If spam can be so classified by my email service provider, BEFORE I ever
get to see it, it woul d be far more useful…..

….unless, of course, the algorithm has been too aggressive and discarded
an email that was bona fide - a heinous crime in my book.

So, how about - for the email service providers, a facility that:

A. filters according to Bayesian principles,
B. retains spam at the server, either indefinitely until the space runs
out or until a per-message expiry date occurs
C. alerts the user to a SINGLE message (say once per week) of filtered
out stats and summaries

The stats could also be analysed. A series of messages from the same
source may very well be ham, trying desparately to be accepted (despite
the fact that the sender's first name is Nigeria!). This way, I can
tweak a white-list to allow certain sources immunity from filtering,
even if standard analysis would be definite about spamminess.

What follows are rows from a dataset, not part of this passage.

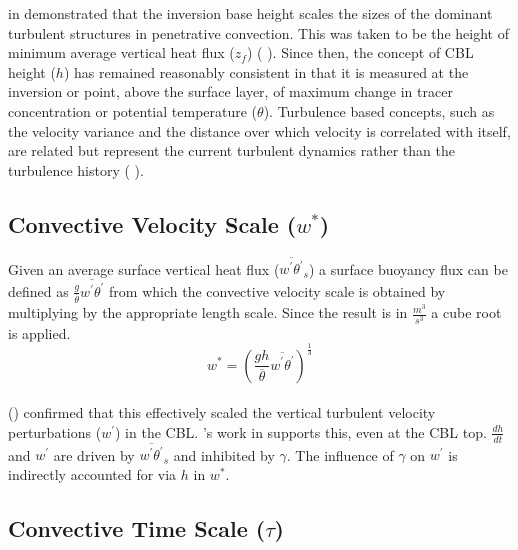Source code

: \citeauthor{Deardorff72} in \cite{Deardorff72} demonstrated that the inversion base height
scales the sizes of the dominant turbulent structures in penetrative convection.
This was taken to be the height of minimum average vertical heat flux ($z_{f}$) 
(\citeauthor{DearWill80} \cite{DearWill80}).  Since then, the concept of 
\acs{CBL} height ($h$) has remained reasonably consistent in that it is measured at the inversion or point,
above the surface layer, of maximum change in tracer concentration or potential temperature ($\theta$). Turbulence based concepts, 
such as the velocity variance and the distance over which velocity is correlated with itself,
are related but represent the current turbulent dynamics rather than the turbulence history (\citeauthor{Traum11} \cite{Traum11}).\\

\subsection{Convective Velocity Scale ($w^{*}$)}
\label{subsec:}

Given an average surface vertical heat flux ($\overline{w^{'}\theta^{'}}_{s}$) a surface buoyancy flux can be defined as 
$\frac{g}{\overline{\theta}}\overline{w^{'}\theta^{'}}$ from which the convective velocity scale is obtained by
multiplying by the appropriate length scale.  Since the result is in $\frac{m^{3}}{s^{3}}$ a cube root is applied.\\

\begin{equation}
w^{*} = \left( \frac{gh}{\overline{\theta}}\overline{w^{'}\theta^{'}} \right)^{\frac{1}{3}}
\end{equation}\\

\citeauthor{Deardorff70} (\cite{Deardorff70}) confirmed that this effectively scaled the vertical turbulent velocity
perturbations ($w^{'}$) in the \acs{CBL}.  \citeauthor{Sorbjan}'s work in \cite{Sorbjan} supports this, even at the 
\acs{CBL} top.  $\frac{dh}{dt}$ and $w^{'}$ are driven by $\overline{w^{'}\theta^{'}}_{s}$ and inhibited by  $\gamma$. 
The influence of $\gamma$ on $w^{'}$ is indirectly accounted for via $h$ in $w^{*}$.\\

\subsection{Convective Time Scale ($\tau$)}
\label{sec:}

The retention at the server would mean that I could log on to web-mail
access to retrieve messages that I discovered to be ham.

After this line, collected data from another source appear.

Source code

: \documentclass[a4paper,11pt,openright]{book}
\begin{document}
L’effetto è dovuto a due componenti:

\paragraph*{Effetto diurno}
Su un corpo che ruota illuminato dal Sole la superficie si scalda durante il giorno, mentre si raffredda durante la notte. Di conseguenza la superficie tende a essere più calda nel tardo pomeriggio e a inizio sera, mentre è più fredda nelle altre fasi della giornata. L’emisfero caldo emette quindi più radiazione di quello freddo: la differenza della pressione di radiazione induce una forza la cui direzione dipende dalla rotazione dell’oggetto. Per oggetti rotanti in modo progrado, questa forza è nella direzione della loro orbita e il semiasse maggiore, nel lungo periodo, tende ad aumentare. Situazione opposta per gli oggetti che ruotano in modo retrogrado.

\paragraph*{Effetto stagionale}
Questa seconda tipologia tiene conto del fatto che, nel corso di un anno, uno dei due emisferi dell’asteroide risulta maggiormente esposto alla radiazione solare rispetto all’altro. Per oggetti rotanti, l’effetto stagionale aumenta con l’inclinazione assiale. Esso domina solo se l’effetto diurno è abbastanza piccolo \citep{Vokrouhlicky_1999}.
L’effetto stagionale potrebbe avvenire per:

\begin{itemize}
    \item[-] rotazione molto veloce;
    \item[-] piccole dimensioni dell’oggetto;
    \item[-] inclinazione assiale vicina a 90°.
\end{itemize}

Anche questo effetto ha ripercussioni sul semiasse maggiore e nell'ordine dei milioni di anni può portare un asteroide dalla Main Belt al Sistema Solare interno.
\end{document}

On signing off, I'd like to say that I am very appreciative of the
efforts being brought to bear on this scourge of the digital age. Yet, I
sometimes wonder If there's not some better way (some authentication
protocol mechanism, perhaps) to identify spam, other than analysing even
personally-trained word frequencies in arriving mail. In 99% of the
cases, mail arriving at my inbox is either from a sender I have in my
address book, or is in response to an email I have sent myself. This
must cover the majority of cases for others too. The remaining 1% must
be unwanted or unsolicited and could be handled in more human-oriented
ways (so that they cannot be easily be automated) in order that I can
decide if they are bona fide or not. (e.g. a message autotically
returned to the sender saying that unsolicited mail has been detected
and will only be delivered if an answer to a question is given correctly
(and the answer is the entry of a character string equivalent to an
obfuscated image of the character string). This method requires no
knowledge of my interests (which may include stock investments, sexing
of chickens, penis dimensions, drug therapies or whatever) or of the
style or language of my bona fide correspondents, solicited or
otherwise.

I understand that the foregoing is a very "personal email" view of the
world. If I operated an e-commerce site, I might have a different view,
but even then, email could be discarded unless human input had been seen
to have been made (a product number, a phrase indicating a query or even
the same technique noted above), so automated spam can be discarded.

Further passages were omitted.